Die Aufforderung an den IGM-Vorstand, mit eigenen Aktivitäten eine breite Debatte über Rüstungskonversion und Diversifikation in der IGM und im DGB anzustoßen, ist unübersehbar. Viele Anträge gehen damit über den vom Vorstand vorgelegten Entschließungstext hinaus, der sich lediglich an die Politik wendet: „Die Beschäftigten der Wehr- und Sicherheitsindustrie haben ein Recht auf Planungssicherheit. Hier ist vor allem die Politik gefordert, alternative Projekte und die Erschließung ziviler Märkte voranzutreiben.“
In den Anträgen werden Initiativen vom Vorstand der IGM verlangt, u. a.:
- Entwicklung eines industriepolitischen Konzepts zur Konversion und Diversifikation gemeinsam mit den Betriebsräten und Vertrauensleuten der Rüstungsbetriebe. Die Beschäftigten der betroffenen Betriebe sind in eine nachhaltige Konversionsdebatte einzubinden und WissenschaftlerInnen zu beteiligen
- eine Koordinierungsstelle Konversion und Umstellungsausschüsse bzw. Arbeitskreise „Alternative Fertigung“ auf allen Ebenen der IG Metall einzurichten
- eine Fachtagung zum Thema Rüstungskonversion zu organisieren und konkrete Projekte zur Rüstungskonversion zu starten mit schrittweiser Umstellung auf zivile Güter mit evtl. Arbeitszeitverkürzung, um Arbeitsplätze zu sichern
- das vorhandene „Aktionsprogramm Rüstungskonversion“ zu aktualisieren
- die Produktion von Drohnen, die zur Kriegsführung geeignet sind, abzulehnen
- den Strukturwandel in der Branche zu begleiten.

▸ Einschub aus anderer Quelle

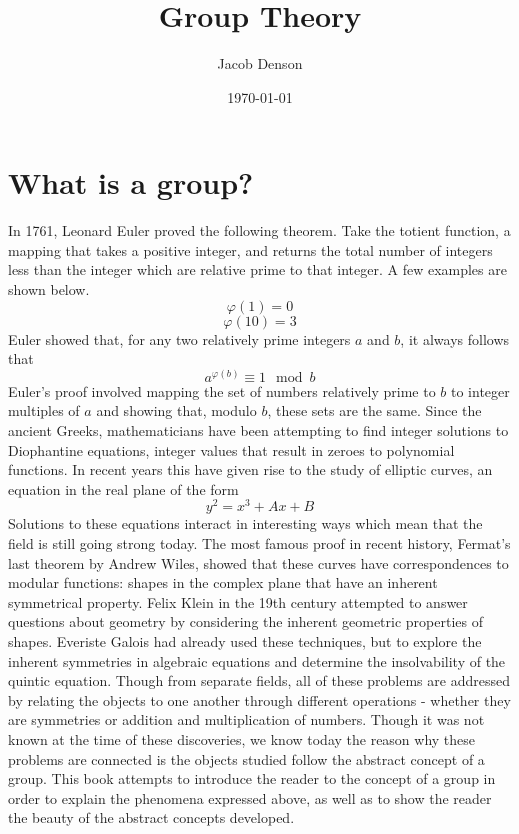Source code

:\documentclass[12pt]{report}
\title{Group Theory}
\author{Jacob Denson}
\date{\today}
\begin{document}
\maketitle

\chapter{What is a group?}

In 1761, Leonard Euler proved the following theorem. Take the totient function, a mapping that takes a positive integer, and returns the total number of integers less than the integer which are relative prime to that integer. A few examples are shown below.
%
\[ \varphi(1) = 0 \]
%
\[ \varphi(10) = 3 \]
%
Euler showed that, for any two relatively prime integers $a$ and $b$, it always follows that
%
\[ a^{\varphi(b)} \equiv 1 \mod{b} \]
%
Euler's proof involved mapping the set of numbers relatively prime to $b$ to integer multiples of $a$ and showing that, modulo $b$, these sets are the same. Since the ancient Greeks, mathematicians have been attempting to find integer solutions to Diophantine equations, integer values that result in zeroes to polynomial functions. In recent years this have given rise to the study of elliptic curves, an equation in the real plane of the form
%
\[ y^2 = x^3 + Ax + B \]
%
Solutions to these equations interact in interesting ways which mean that the field is still going strong today. The most famous proof in recent history, Fermat's last theorem by Andrew Wiles, showed that these curves have correspondences to modular functions: shapes in the complex plane that have an inherent symmetrical property. Felix Klein in the 19th century attempted to answer questions about geometry by considering the inherent geometric properties of shapes. Everiste Galois had already used these techniques, but to explore the inherent symmetries in algebraic equations and determine the insolvability of the quintic equation. Though from separate fields, all of these problems are addressed by relating the objects to one another through different operations - whether they are symmetries or addition and multiplication of numbers. Though it was not known at the time of these discoveries, we know today the reason why these problems are connected is the objects studied follow the abstract concept of a group. This book attempts to introduce the reader to the concept of a group in order to explain the phenomena expressed above, as well as to show the reader the beauty of the abstract concepts developed.
\end{document}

Auf Rüstungsunternehmen soll eingewirkt werden, dass
- paritätisch besetzte Umstellungsausschüsse aus Arbeitnehmervertretungen und Arbeitgebern eingerichtet werden, die die Möglichkeit zur Umstellung untersuchen und die Durchsetzung einleiten
- sie sich von Rüstungsaufträgen unabhängig machen.
Bei der Bundesregierung soll der Vorstand sich dafür einsetzen, dass
- die Rüstungsausgaben deutlich gesenkt werden
- Rüstungsexporte in Krisenländer unterlassen werden, eine gesetzliche Einschränkung erfolgt und schließlich Rüstungsexporte ganz abgeschafft werden
- Rüstungsexporte nicht mit Steuergeldern finanziert werden
- Rüstungskonversion und Diversifikation sollen mit einem Fonds unterstützt werden, in dem auch Betriebsräte und IG Metall antragsberechtigt und im Fondsbeirat vertreten sind. So soll ein sozial flankierter Strukturwandel erfolgen, den die Beschäftigten mitgestalten können und der nicht zu ihren Lasten geht
- ein Branchenrat bzw. ein institutionalisierter industriepolitischer Dialog von Regierung, Unternehmen, Wissenschaft, Gewerkschaft und Betriebsräten geschaffen wird, um Themen der Sicherheits- und Wehrtechnischen Industrie zu bearbeiten
- Planungssicherheit für Unternehmen und Beschäftigte bezüglich der Ausrüstung der Bundeswehr geschaffen wird
Nun ist ja bekannt, dass Anträge das eine, Handeln aber das andere ist. Ein Anstoß für die Möglichkeiten der Konversion ohne Arbeitsplatzabbau wäre eine breit getragene Debatte auf jeden Fall. Zu den Anträgen organisierte Veranstaltungen auf Ortsebene – mit oder ohne Delegierte – werden die Konversionsdiskussion auch innerhalb der betroffenen Beschäftigten unterstützen. Bei den örtlichen Gewerkschaften wird man die Anträge erhalten können.
Es ist ein heißes Eisen für die IG Metall, „den Widerspruch zwischen dem friedenspolitischen Engagement der Gewerkschaften und dem Erhalt der Arbeitsplätze aufzuheben“. Wünsche nach Maßnahmen wie „die Konsolidierung der notwendigen wehrtechnischen Industrie in Europa zu begleiten und Vorschläge für die Weiterentwicklung zu machen“, machen das deutlich. An anderer Stelle heißt es: „Innerhalb der Branche nimmt die Verunsicherung wegen der Streichung bzw. Streckung von Beschaffungsvorhaben der Bundeswehr zu. Wenn in Deutschland der Spielraum künftig enger wird, wird sich die Aufmerksamkeit verstärkt auf die Auslandsmärkte richten.“
Wir sollten die Konversionsdebatte auf den Gewerkschaftskongressen nutzen, um sie über die Delegierten hinaus bekannt zu machen. Mit ihr können wir unseren KollegInnen der Branche Wege jenseits von Rüstungsproduktion und Arbeitslosigkeit zeigen.